# Inflamation



## 420NewbieRoyce (Sep 5, 2013)

I need to know the best way to administrator CBD's into the body via skin or through ingesting.  I need this to be something that is not for getting a little pain relief by intoxication.  I am trying to figure out is there a way to pill up lets the roots or stems to work as a anti-inflammatory?

Thanks for the help in advacne!


----------



## 7greeneyes (Sep 5, 2013)

you'd want to ingest some cbd heavy meds. cbdcrew . org is and has developed high cbd/low thc strains  and that's what I'd look for. That and eating it would last longer and have more of a potent effect.
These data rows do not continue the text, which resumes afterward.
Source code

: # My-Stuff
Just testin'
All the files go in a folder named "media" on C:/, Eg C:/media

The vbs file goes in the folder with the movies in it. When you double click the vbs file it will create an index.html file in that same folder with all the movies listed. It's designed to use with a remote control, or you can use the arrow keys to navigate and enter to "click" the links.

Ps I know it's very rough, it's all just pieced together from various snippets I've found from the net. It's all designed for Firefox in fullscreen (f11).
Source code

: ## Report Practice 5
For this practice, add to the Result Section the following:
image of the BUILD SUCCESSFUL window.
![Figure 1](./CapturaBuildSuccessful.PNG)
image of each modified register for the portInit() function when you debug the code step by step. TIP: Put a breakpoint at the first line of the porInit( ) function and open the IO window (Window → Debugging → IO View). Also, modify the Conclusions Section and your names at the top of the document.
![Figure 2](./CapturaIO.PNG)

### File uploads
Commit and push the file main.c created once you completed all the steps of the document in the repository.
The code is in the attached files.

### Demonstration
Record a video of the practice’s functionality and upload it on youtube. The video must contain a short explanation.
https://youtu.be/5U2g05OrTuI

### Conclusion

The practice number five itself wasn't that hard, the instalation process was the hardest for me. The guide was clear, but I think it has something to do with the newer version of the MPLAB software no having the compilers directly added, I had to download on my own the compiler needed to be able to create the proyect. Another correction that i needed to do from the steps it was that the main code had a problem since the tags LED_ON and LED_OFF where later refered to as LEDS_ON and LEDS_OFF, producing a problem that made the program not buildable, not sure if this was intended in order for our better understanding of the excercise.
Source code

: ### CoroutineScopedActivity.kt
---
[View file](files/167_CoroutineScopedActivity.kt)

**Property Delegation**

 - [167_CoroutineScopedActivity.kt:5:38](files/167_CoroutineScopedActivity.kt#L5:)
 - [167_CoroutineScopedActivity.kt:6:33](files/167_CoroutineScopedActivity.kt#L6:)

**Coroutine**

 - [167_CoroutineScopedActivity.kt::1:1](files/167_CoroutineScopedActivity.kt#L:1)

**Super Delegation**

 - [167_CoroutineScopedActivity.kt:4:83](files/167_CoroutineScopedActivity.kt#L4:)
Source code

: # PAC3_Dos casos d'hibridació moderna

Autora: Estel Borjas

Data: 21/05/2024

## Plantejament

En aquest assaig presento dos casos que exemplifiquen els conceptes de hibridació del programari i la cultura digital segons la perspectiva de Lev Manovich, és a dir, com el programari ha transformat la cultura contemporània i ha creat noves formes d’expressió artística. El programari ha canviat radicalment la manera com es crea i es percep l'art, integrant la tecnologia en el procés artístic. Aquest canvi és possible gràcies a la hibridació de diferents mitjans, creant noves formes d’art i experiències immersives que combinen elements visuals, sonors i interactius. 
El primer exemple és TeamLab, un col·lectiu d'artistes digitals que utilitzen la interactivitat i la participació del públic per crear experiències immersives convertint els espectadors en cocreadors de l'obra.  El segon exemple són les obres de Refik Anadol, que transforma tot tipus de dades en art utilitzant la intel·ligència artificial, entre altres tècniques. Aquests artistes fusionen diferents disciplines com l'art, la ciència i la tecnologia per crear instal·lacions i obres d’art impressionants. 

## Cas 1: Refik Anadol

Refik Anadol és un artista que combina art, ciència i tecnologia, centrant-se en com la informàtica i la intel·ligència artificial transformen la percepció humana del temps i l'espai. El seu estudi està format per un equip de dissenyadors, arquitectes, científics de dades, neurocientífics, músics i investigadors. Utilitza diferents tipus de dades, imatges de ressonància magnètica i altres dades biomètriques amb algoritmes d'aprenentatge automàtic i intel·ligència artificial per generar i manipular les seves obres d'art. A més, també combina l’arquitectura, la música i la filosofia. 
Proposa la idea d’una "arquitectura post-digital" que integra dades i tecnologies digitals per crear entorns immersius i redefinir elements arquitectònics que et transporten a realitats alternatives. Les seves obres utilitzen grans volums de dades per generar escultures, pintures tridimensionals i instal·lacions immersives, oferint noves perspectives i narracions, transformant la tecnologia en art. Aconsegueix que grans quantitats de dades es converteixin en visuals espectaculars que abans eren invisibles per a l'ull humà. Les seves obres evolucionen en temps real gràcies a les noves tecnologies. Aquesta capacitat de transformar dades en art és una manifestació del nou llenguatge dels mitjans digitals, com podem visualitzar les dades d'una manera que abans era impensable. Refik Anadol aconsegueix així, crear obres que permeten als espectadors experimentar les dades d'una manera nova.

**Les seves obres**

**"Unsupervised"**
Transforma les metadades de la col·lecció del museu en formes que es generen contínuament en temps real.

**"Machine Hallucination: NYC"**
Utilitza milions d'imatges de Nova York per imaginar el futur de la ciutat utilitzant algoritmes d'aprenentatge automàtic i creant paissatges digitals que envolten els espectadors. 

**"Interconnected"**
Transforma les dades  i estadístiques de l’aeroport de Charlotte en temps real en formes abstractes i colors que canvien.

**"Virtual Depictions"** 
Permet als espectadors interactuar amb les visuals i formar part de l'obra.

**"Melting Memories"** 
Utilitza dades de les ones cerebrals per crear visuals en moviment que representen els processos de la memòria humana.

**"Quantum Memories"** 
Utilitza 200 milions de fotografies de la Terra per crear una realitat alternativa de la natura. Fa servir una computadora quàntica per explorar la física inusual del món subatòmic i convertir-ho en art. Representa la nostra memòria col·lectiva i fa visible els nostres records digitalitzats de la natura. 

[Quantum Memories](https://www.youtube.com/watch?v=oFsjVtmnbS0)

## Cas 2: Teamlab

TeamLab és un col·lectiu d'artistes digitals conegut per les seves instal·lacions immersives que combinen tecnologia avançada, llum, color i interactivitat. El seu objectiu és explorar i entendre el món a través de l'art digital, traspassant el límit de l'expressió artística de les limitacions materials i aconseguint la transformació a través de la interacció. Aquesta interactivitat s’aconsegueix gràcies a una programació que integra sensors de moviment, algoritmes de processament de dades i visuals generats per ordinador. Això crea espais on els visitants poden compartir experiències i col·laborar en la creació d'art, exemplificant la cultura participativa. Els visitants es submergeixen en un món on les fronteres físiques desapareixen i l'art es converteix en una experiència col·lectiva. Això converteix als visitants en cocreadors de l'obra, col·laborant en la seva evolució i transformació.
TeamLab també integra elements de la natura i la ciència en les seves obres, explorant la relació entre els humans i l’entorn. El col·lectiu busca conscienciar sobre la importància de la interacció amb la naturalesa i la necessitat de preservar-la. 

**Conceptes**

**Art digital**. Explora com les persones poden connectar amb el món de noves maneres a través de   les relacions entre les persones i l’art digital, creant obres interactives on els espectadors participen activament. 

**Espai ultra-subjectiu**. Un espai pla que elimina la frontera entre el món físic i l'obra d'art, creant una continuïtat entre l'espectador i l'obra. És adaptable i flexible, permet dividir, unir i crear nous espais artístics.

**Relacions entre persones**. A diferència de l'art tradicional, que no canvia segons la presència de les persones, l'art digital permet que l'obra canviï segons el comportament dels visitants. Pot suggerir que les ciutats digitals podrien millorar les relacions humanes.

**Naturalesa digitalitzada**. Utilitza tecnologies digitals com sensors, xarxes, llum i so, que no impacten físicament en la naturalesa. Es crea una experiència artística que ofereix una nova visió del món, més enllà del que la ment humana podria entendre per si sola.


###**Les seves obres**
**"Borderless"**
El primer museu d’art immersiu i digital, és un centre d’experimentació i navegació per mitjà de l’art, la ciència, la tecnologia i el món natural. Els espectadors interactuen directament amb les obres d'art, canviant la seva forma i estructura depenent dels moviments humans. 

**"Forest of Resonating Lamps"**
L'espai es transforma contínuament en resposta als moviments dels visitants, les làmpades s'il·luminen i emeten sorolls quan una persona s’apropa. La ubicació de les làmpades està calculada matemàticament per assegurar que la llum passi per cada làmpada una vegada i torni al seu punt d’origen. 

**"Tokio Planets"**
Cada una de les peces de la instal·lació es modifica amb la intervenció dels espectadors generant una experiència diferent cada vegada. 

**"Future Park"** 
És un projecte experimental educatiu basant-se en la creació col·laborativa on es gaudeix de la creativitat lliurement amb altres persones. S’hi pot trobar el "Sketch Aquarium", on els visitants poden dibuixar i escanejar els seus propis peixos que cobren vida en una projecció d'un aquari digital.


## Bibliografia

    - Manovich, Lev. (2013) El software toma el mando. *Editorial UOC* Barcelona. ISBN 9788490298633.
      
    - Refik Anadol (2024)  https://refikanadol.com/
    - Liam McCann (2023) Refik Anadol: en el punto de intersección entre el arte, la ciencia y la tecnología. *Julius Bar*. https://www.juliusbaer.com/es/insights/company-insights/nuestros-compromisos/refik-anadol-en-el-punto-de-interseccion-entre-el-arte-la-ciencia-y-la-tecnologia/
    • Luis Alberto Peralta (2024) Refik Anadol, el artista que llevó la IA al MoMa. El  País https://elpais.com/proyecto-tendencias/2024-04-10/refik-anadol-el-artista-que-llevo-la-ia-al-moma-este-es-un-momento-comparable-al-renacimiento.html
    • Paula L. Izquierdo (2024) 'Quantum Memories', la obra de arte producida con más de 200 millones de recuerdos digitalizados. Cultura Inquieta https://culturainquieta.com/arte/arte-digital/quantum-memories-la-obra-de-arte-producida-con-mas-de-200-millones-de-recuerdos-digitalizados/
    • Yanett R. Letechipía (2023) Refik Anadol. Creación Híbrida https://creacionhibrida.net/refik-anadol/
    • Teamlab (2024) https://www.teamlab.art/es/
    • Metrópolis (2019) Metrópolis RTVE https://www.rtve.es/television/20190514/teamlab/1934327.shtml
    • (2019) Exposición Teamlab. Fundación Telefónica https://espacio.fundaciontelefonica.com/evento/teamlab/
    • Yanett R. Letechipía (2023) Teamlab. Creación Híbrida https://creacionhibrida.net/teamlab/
You can also purchase them directly from Mr. Nice Seeds.


----------



## 7greeneyes (Sep 5, 2013)

here ya go. here's a link to cbd heavy seed strains.

h*MP*p://www.seedsman.com/en/cannabis-seeds/cbd-crew

remember to change the MP to tt


----------



## 420NewbieRoyce (Sep 5, 2013)

Thanks a lot 7!  I guess I wanted to know more about the process using more of the plant (not necessarily the buds) to make ointment you can use everyday that has no psychoactive properties, just anti-inflammatory properties.  Still thanks for the link I will bookmark it.


----------



## 7greeneyes (Sep 5, 2013)

sorry, misunderstood. Pretty much any of the bud vegetable matter you can use. Don't think you'd want to use stick, lims, roots or anything like that....


I'd say oral administration would be the most potent/effective but slowest acting. I know a few peeps around here swear by it as a lotion....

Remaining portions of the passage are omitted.